Photo-responsive photonic hydrogel: in situ manipulation and monitoring of cell scaffold stiffness

Abstract

Building scaffolds with heterogeneous and reconfigurable mechanical properties has been recognized as the key to recapitulating the natural extracellular microenvironments for in vitro cell incubation systems. However, in situ changing and tracking of the mechanical change of cell scaffolds are still challenging. In this paper we developed a novel strategy to solve this problem. We show a convenient method for tracking the hardness of cell scaffolds in a non-invasive manner via their color change. This is achieved by introducing colloidal crystal features into a photo-reconfigurable hydrogel, which leads to a smart hydrogel scaffold with dynamically adjustable and in situ monitorable mechanical properties.

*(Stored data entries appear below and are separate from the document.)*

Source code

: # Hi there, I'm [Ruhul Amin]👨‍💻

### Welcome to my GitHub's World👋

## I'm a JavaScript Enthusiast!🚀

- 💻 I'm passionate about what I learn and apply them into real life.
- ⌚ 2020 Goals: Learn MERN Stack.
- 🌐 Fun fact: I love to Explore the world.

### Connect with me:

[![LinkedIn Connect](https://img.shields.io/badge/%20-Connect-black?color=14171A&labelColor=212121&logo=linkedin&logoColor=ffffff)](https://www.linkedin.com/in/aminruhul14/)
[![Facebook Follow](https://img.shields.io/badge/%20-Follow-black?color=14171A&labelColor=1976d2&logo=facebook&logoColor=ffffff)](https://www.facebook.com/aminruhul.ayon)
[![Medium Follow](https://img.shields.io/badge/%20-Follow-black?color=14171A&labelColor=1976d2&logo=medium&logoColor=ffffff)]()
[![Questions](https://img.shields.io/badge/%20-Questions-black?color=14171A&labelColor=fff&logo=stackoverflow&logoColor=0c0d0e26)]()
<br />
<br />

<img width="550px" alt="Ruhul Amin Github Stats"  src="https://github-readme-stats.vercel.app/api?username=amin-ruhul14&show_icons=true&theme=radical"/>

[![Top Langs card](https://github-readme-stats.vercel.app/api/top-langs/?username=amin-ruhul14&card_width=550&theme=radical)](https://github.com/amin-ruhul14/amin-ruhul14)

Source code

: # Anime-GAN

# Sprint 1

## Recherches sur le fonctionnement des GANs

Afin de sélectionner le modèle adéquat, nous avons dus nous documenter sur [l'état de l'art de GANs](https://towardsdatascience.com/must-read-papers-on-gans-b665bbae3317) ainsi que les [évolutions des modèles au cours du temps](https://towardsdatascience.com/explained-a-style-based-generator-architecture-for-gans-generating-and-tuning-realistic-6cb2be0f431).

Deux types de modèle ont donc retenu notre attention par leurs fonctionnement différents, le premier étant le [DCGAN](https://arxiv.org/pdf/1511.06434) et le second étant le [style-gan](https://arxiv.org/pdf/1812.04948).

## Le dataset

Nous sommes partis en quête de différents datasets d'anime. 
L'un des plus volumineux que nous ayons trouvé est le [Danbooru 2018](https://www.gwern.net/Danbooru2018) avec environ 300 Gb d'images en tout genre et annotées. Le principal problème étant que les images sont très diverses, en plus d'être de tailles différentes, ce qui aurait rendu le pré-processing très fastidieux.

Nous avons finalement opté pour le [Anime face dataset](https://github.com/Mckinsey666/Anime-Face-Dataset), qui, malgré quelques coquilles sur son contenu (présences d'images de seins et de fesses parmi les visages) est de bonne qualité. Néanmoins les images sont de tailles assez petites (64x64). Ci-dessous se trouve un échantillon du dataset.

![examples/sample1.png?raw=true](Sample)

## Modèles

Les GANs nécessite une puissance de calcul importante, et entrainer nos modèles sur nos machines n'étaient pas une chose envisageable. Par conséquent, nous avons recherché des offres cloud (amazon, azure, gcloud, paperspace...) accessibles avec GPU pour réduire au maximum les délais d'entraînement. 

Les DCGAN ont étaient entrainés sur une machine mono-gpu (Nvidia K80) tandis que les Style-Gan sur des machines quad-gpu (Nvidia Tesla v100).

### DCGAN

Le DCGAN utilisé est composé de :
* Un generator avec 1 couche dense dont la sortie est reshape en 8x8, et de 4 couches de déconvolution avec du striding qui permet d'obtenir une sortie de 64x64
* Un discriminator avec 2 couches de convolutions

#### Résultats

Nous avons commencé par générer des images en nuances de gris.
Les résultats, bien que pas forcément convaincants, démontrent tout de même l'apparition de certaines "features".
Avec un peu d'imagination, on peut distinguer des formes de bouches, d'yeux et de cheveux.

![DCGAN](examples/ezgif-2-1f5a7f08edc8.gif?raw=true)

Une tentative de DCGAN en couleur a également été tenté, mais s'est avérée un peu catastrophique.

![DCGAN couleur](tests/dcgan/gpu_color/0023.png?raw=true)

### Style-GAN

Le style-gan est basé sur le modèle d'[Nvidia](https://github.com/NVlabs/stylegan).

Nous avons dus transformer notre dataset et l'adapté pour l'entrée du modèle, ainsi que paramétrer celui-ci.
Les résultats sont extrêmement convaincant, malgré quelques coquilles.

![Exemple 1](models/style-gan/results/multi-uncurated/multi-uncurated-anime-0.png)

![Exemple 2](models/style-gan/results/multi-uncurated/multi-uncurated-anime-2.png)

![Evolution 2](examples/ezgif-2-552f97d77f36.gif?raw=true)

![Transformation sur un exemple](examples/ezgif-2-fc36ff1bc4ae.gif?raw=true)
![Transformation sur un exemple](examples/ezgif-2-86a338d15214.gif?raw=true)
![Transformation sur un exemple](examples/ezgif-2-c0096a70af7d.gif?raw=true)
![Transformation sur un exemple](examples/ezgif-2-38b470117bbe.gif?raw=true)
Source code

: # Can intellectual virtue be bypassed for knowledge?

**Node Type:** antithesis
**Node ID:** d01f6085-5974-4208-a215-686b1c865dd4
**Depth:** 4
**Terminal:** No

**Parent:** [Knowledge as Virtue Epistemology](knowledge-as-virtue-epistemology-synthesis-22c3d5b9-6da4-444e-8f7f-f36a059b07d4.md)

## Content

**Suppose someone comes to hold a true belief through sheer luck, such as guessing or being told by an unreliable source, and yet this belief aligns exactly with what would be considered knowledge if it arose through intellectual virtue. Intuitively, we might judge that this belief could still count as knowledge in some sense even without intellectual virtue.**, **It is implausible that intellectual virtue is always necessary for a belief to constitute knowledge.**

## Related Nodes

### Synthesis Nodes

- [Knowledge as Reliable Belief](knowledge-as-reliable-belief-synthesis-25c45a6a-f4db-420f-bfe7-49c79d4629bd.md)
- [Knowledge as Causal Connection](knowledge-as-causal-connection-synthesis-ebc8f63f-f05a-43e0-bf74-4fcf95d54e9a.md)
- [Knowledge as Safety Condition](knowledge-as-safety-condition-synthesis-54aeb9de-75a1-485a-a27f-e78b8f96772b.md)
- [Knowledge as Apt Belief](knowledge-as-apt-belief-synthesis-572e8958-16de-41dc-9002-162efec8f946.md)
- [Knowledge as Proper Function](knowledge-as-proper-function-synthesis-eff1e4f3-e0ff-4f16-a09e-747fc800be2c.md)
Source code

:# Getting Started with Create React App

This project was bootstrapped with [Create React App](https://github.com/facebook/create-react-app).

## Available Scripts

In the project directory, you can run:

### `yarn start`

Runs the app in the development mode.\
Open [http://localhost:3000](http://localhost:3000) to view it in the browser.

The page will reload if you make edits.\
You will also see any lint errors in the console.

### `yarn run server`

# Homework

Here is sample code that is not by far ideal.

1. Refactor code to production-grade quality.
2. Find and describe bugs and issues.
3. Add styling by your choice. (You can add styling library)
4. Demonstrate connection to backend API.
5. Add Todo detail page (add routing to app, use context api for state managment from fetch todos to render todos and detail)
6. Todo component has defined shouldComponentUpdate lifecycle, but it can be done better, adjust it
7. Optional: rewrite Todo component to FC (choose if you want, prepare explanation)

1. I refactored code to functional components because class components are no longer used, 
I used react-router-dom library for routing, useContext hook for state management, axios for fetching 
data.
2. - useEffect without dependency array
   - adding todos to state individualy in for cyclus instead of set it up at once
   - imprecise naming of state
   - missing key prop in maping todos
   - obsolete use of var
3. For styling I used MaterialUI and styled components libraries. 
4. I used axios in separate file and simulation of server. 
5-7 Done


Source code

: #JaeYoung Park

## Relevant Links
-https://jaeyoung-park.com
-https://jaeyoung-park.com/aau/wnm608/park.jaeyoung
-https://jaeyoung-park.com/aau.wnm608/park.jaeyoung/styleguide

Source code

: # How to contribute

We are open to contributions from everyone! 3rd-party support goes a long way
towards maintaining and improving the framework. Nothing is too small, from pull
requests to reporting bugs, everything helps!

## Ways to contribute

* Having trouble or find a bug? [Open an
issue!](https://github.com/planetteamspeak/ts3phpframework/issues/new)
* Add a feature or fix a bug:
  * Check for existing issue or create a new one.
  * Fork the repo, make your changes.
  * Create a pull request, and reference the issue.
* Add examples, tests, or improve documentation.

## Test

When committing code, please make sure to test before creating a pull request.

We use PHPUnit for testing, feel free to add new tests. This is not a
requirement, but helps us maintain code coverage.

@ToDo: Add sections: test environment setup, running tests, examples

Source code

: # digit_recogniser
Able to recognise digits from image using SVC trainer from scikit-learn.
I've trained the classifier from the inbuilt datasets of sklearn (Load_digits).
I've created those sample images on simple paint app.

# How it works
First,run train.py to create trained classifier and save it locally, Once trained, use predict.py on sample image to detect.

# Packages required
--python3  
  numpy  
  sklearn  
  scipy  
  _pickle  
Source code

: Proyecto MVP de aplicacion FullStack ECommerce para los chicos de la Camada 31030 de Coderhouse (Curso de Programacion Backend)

The stiffness of the hydrogel can be spatiotemporally and dynamically manipulated by light; meanwhile, its changes can be in situ recognized by analyzing the hydrogel color. This allows real-time control and investigation of the extracellular stiffness in cell incubation systems in a non-invasive fashion. In addition, the cell–matrix interactions on this smart scaffold can be easily understood owing to the simultaneous observation of cell morphology and matrix stiffness under a microscope. We also show that such a hydrogel could be used as a user-designable microarray for cell culture applications.